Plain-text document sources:
# # # # # # #
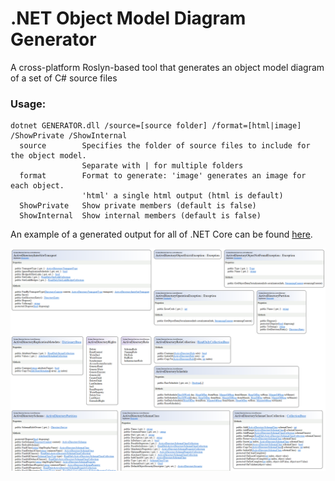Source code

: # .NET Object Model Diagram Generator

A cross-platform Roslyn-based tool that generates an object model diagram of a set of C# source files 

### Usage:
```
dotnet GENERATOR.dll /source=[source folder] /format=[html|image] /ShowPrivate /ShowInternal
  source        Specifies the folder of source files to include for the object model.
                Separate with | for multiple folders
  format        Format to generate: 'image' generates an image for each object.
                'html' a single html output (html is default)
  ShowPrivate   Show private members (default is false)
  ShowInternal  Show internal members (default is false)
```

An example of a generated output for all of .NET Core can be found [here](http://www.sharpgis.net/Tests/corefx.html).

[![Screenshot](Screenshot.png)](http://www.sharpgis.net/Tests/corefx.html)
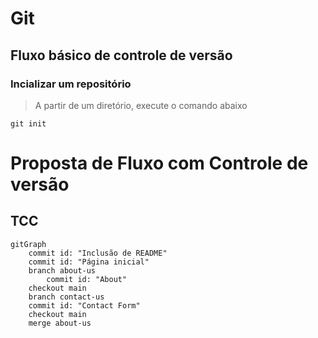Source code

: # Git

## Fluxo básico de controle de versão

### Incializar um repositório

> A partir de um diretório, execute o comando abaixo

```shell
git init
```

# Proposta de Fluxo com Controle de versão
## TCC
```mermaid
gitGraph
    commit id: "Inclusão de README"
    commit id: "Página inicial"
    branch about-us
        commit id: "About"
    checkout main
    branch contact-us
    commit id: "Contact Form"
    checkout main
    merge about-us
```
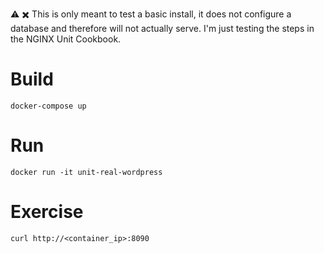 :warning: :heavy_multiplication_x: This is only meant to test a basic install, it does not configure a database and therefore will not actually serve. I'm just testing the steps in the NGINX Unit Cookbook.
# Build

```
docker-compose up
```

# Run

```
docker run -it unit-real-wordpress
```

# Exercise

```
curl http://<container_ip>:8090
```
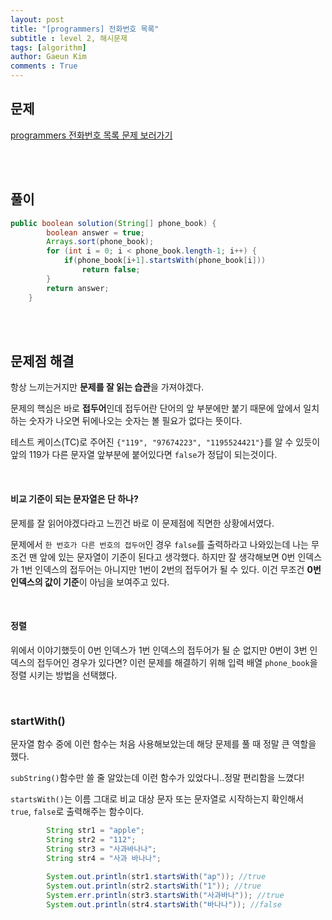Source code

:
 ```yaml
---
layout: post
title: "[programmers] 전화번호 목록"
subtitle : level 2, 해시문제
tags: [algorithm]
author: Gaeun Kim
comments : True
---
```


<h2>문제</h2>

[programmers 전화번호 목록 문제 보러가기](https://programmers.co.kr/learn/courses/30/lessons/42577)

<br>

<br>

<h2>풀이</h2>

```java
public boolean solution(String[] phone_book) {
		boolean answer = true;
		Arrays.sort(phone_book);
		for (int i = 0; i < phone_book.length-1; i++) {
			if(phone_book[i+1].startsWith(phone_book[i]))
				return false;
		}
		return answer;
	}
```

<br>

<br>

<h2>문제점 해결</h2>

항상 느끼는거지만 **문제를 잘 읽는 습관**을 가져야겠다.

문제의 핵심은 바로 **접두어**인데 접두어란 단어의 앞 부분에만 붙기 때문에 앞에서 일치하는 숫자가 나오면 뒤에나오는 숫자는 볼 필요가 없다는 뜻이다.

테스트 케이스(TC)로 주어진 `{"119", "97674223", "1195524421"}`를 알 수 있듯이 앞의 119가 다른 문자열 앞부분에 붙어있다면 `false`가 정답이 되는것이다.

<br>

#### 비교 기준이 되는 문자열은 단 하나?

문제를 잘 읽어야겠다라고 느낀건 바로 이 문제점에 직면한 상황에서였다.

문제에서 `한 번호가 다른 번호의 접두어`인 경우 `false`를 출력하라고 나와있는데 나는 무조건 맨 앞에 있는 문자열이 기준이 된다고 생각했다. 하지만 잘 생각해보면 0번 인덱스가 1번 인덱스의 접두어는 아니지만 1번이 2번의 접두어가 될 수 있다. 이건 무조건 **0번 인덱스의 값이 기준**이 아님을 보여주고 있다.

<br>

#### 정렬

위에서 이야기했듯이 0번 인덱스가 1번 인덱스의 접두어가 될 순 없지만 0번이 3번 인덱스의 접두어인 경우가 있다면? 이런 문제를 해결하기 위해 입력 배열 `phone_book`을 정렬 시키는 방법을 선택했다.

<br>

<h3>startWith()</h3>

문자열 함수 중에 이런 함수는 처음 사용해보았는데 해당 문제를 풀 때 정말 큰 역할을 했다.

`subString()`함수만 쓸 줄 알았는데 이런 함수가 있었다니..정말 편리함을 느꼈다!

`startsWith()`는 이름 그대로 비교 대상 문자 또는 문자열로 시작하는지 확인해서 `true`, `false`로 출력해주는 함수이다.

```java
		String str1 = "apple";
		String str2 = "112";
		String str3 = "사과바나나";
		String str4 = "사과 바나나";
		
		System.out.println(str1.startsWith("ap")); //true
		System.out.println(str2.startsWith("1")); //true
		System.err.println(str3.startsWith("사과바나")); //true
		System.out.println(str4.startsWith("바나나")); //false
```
# # # # # # #
EXERCISE DETAILS:
Take every line from the data above that holds "format" and copy it out.

TASK SOLUTION:
dotnet GENERATOR.dll /source=[source folder] /format=[html|image] /ShowPrivate /ShowInternal
  format        Format to generate: 'image' generates an image for each object.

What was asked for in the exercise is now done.